**EXERCISE DESCRIPTION**
What lines in the listing below hold the string "uses"? Please copy them out.

**DATA UNDER STUDY**
....
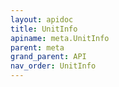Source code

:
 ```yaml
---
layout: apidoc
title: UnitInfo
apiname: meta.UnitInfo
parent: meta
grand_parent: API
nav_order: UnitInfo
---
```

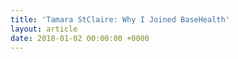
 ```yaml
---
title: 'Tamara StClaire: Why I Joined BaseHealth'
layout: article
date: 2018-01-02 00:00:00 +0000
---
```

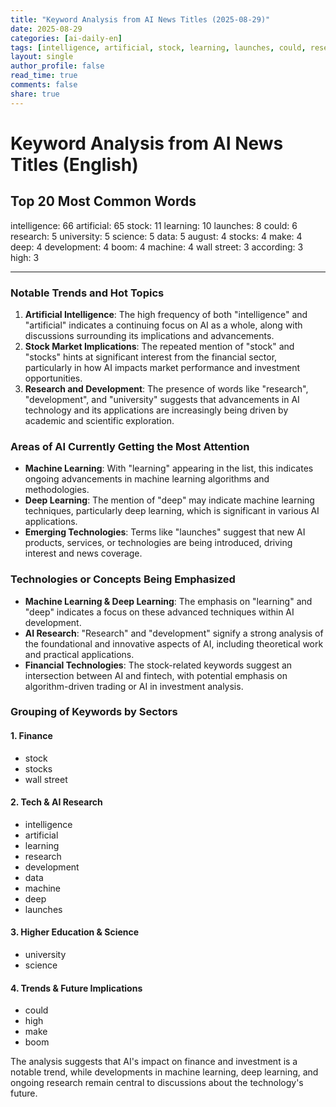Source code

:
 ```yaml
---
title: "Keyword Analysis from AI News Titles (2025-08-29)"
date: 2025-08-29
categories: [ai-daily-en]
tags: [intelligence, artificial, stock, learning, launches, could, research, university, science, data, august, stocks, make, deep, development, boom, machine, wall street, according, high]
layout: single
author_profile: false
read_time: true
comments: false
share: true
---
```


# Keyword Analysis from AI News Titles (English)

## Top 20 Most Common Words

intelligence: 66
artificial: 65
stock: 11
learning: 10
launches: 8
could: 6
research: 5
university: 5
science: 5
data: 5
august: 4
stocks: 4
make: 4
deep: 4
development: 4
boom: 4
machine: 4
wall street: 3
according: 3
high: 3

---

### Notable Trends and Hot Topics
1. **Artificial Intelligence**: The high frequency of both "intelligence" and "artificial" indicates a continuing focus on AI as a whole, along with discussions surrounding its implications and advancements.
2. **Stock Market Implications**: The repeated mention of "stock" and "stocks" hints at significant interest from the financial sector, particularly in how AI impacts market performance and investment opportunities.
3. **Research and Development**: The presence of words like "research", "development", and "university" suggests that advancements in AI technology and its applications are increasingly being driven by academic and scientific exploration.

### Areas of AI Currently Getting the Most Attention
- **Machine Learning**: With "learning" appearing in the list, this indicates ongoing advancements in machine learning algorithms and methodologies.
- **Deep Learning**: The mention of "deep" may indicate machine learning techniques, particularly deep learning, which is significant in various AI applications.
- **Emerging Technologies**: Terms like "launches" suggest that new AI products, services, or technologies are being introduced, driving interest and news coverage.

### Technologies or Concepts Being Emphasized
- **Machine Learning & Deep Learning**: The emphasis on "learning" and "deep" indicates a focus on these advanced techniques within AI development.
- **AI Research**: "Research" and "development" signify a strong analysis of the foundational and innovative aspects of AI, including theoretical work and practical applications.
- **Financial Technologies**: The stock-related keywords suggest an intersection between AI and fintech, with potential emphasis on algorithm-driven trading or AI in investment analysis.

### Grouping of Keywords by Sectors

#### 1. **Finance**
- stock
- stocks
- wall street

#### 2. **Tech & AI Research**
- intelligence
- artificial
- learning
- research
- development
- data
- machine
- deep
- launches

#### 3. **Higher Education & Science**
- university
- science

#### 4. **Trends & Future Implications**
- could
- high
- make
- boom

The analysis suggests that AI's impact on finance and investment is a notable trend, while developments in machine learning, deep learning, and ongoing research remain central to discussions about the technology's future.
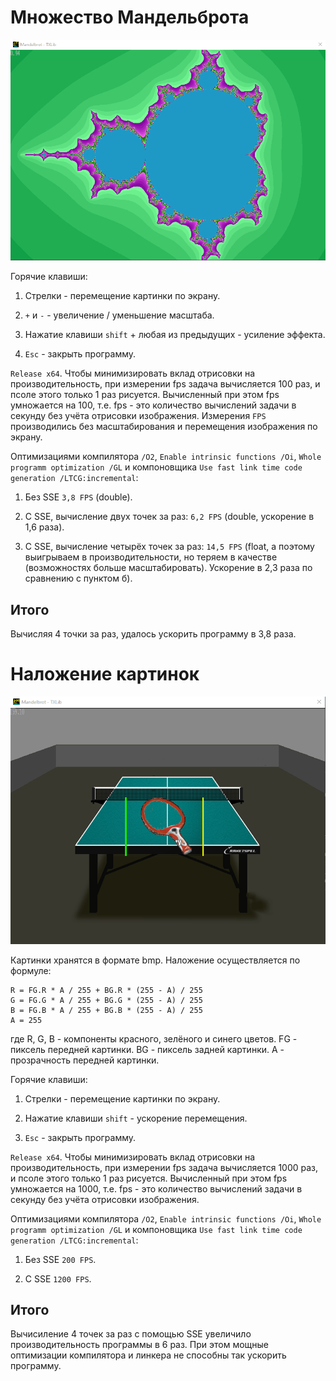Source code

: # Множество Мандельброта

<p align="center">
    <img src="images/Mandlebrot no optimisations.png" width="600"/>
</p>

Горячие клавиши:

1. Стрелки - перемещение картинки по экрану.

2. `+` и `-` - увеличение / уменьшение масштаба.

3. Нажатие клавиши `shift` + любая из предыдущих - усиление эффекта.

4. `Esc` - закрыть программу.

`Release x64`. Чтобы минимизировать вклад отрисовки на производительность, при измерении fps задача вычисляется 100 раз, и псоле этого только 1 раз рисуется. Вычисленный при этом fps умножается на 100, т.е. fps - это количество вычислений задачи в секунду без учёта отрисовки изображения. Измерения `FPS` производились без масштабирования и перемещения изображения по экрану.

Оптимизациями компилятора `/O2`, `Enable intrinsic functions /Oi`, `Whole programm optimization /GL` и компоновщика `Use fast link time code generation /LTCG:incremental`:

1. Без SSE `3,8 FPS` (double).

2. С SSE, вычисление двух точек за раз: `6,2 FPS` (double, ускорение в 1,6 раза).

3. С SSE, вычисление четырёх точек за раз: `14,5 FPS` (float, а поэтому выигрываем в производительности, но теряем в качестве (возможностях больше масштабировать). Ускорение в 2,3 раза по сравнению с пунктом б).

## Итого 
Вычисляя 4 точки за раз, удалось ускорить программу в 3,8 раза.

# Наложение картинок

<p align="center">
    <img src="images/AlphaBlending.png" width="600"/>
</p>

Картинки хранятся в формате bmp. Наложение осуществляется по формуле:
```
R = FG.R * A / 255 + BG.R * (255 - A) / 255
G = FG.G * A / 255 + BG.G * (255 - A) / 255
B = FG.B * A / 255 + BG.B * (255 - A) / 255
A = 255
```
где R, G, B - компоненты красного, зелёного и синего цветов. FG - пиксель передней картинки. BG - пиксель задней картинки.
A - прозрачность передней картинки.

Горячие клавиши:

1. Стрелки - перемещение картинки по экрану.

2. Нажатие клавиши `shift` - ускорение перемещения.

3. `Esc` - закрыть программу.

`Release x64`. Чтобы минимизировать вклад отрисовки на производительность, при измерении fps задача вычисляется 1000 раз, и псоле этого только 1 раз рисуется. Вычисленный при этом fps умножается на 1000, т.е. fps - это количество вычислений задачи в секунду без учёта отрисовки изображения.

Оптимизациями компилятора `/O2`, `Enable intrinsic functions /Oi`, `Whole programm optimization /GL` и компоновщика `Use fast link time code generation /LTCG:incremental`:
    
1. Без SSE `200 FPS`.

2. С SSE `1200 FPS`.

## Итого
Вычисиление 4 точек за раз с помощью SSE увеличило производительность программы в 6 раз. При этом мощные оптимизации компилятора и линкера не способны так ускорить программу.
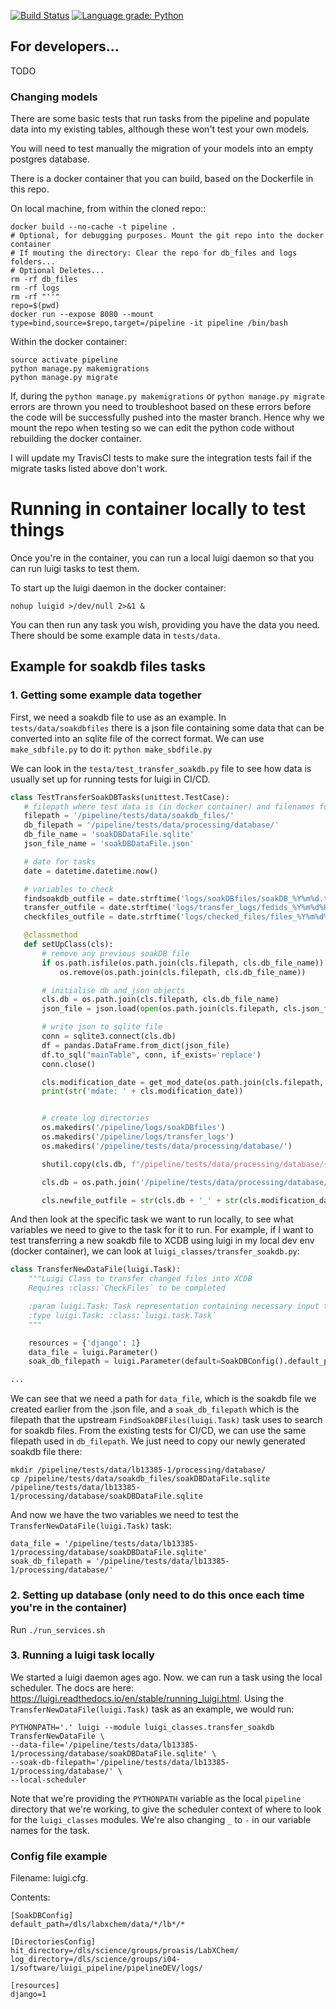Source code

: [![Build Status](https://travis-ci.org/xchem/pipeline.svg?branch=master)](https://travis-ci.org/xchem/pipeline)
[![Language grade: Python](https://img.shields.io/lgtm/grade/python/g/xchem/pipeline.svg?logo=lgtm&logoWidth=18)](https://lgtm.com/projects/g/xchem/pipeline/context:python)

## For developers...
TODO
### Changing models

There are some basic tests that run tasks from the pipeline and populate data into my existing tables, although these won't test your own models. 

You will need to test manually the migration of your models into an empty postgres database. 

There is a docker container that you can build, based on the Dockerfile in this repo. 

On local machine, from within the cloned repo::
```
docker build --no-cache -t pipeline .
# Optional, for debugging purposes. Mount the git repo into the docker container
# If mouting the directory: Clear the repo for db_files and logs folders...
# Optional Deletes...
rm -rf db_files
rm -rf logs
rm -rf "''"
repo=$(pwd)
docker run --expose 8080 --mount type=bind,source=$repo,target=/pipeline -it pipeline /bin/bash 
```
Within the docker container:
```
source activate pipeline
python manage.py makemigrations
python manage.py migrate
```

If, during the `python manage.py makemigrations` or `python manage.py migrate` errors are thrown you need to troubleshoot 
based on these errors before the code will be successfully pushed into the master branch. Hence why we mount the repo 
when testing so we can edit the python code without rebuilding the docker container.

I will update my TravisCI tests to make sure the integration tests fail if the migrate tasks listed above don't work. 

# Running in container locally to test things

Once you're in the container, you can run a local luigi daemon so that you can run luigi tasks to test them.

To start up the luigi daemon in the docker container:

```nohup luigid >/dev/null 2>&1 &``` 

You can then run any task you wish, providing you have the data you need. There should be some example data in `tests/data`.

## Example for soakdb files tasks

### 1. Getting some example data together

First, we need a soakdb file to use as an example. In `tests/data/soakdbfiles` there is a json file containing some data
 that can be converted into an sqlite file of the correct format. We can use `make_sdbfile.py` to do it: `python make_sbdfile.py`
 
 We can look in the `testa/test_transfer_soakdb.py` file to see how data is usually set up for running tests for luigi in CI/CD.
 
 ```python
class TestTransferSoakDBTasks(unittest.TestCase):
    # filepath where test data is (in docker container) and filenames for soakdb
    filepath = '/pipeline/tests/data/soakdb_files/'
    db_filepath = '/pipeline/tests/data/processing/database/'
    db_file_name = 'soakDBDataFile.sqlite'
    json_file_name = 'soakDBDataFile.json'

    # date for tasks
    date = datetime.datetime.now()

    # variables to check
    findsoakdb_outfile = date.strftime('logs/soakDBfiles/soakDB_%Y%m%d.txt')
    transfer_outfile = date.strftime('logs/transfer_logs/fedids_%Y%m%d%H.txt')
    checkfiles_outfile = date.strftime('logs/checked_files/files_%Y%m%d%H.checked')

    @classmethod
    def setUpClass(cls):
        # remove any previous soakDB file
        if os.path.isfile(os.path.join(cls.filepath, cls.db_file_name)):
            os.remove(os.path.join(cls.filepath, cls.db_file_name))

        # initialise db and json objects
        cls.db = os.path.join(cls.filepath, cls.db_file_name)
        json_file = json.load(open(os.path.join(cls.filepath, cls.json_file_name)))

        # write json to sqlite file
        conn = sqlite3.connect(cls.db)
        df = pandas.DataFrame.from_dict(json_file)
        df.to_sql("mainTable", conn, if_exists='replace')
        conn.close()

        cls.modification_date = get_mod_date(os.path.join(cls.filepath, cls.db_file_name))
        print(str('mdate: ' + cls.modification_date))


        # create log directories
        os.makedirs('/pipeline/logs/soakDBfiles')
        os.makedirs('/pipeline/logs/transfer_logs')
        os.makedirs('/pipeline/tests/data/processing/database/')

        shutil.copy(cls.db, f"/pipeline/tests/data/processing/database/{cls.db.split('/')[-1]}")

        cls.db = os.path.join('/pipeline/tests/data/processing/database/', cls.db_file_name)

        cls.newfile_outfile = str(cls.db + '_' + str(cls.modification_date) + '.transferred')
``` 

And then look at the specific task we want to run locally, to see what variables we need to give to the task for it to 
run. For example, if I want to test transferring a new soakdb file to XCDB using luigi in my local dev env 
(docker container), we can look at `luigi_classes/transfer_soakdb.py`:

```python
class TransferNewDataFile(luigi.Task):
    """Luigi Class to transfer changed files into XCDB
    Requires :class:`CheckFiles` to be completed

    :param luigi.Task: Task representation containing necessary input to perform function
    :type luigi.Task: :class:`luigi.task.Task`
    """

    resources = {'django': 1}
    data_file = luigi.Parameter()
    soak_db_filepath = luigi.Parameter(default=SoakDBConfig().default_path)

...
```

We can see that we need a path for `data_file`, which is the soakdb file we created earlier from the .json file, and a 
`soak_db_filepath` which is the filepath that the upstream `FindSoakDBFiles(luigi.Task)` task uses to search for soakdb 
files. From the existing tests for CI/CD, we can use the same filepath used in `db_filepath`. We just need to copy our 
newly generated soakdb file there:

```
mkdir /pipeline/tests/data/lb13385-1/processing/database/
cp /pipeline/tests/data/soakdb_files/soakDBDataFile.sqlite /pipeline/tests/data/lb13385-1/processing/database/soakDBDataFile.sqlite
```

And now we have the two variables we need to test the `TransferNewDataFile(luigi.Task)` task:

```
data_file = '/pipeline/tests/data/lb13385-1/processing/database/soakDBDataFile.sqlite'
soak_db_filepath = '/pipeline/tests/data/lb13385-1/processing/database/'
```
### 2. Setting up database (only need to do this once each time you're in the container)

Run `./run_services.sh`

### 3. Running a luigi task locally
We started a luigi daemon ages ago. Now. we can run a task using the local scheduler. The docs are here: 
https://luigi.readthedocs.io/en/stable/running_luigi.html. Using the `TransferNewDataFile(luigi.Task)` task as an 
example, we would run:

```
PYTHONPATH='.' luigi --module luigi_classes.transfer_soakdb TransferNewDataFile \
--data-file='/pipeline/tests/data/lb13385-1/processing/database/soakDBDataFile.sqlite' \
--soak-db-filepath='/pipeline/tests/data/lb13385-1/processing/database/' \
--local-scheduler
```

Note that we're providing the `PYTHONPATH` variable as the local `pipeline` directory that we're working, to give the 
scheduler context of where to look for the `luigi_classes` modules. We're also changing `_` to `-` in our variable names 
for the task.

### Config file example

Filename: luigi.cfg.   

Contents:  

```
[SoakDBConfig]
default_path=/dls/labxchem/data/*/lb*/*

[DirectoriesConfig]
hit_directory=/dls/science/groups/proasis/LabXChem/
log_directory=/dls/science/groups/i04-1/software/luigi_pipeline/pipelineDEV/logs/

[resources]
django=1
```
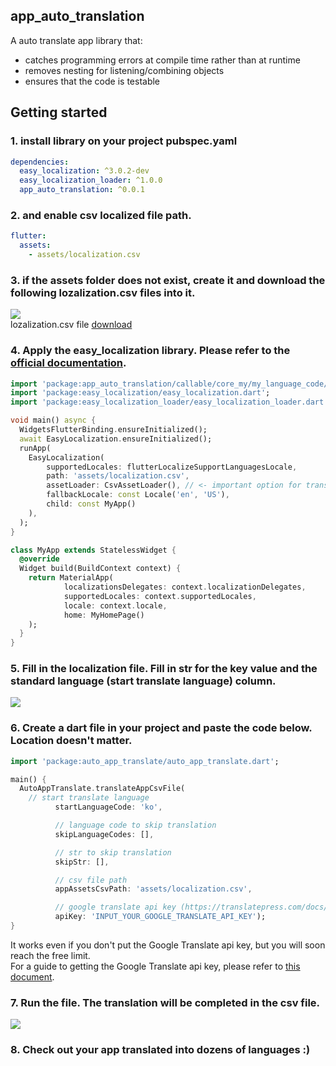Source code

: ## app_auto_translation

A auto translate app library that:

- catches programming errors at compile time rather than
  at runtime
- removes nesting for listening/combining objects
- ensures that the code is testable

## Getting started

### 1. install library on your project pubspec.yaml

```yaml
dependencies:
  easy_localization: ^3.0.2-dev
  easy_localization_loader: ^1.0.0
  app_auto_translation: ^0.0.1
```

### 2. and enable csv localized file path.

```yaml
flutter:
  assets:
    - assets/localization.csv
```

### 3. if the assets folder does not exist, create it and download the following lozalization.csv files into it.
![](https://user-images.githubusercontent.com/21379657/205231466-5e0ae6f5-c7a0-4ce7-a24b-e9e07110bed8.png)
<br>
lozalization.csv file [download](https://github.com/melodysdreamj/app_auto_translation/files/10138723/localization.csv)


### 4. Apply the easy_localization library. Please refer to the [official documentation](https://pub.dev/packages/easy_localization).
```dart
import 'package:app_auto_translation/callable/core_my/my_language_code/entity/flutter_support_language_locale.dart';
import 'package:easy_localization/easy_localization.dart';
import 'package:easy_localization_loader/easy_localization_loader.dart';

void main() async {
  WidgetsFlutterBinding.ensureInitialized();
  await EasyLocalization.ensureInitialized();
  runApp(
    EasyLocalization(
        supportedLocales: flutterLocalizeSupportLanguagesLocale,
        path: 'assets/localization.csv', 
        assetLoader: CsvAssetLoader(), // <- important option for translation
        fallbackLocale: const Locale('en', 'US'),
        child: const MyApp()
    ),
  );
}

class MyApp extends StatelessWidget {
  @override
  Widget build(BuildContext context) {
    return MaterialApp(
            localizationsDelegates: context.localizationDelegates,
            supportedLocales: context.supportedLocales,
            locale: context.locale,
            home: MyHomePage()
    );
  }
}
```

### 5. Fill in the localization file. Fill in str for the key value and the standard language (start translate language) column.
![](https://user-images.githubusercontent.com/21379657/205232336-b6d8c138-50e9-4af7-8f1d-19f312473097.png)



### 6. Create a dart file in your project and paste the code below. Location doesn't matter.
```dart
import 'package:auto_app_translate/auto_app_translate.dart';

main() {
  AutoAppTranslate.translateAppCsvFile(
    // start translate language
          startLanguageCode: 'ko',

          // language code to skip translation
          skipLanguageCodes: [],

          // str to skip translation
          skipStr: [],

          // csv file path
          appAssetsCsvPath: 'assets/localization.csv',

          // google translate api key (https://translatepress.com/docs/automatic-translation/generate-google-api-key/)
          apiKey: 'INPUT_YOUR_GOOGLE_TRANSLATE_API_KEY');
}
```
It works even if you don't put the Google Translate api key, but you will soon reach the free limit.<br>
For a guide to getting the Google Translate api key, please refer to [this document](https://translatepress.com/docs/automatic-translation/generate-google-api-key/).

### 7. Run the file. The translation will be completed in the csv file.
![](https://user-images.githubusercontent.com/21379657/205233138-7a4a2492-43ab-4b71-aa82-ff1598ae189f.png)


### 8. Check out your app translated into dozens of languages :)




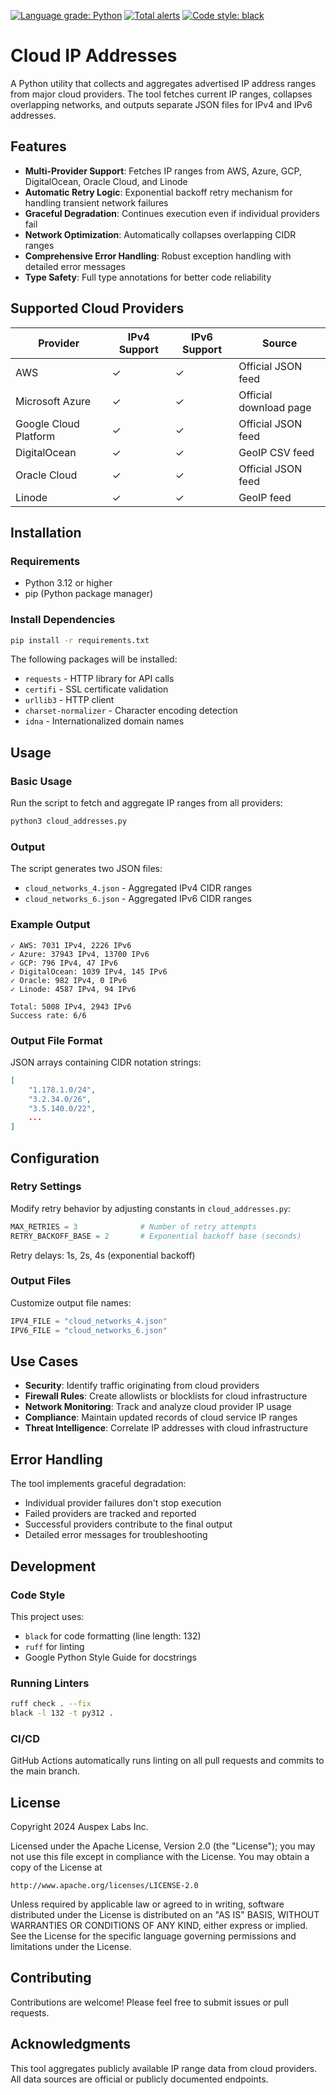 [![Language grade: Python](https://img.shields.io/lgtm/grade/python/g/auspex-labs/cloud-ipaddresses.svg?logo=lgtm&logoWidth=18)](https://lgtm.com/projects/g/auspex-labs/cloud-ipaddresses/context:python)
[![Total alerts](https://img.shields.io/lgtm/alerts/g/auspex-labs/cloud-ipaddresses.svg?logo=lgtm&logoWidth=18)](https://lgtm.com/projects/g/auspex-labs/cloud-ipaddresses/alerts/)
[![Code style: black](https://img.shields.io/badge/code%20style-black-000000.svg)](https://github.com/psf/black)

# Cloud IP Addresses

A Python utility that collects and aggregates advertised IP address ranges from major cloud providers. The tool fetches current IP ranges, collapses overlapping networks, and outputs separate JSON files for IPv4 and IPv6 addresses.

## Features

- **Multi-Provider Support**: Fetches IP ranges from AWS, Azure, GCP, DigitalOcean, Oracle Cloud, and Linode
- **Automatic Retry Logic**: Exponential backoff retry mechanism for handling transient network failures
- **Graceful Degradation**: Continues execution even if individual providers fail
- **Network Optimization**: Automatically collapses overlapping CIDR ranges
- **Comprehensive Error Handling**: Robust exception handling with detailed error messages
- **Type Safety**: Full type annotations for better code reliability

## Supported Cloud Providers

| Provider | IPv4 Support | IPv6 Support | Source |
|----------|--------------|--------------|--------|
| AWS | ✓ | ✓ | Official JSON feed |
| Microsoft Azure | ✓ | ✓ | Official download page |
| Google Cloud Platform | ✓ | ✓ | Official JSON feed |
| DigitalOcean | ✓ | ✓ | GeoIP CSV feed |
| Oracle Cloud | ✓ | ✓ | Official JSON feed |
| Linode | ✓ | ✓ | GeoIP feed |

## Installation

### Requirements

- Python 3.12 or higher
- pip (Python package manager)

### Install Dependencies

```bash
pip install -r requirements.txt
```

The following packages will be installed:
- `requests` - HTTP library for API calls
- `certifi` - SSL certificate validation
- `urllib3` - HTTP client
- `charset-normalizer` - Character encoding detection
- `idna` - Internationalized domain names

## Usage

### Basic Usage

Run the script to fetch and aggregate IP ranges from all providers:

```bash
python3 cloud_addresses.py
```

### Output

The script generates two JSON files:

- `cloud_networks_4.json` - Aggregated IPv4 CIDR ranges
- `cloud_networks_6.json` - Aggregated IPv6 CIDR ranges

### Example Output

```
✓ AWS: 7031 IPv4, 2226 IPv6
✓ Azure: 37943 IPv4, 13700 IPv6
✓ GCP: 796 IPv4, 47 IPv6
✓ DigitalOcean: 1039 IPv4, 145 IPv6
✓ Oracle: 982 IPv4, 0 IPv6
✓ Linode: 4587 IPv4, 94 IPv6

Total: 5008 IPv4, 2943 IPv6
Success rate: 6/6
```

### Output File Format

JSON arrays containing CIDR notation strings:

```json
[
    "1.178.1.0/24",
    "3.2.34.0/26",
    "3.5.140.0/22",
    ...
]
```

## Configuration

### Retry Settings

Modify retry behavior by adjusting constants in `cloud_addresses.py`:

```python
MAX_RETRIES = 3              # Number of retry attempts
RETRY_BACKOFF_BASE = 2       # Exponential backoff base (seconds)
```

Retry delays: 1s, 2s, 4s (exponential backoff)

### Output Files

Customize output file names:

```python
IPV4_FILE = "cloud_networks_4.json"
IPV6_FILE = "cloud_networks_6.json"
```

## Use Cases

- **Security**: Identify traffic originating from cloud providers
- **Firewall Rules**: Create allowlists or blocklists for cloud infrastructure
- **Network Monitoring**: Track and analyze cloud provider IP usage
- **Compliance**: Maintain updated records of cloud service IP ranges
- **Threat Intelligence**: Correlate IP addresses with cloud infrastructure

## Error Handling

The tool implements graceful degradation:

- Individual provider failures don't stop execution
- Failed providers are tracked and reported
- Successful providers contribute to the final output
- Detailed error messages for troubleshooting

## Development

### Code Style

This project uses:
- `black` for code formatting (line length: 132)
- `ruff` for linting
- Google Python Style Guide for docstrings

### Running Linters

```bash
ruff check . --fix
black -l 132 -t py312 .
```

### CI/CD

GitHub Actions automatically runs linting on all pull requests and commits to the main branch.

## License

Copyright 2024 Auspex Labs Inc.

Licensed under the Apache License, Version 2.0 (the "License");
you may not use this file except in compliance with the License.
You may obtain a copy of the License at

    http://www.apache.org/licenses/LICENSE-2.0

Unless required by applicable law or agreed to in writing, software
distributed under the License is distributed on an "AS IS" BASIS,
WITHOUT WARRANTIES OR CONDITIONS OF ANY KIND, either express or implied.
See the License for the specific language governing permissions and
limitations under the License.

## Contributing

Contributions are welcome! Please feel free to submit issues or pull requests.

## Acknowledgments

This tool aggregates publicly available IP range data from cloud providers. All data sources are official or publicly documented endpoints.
....
**RESPONSE**
`soak_db_filepath` which is the filepath that the upstream `FindSoakDBFiles(luigi.Task)` task uses to search for soakdb 
This project uses:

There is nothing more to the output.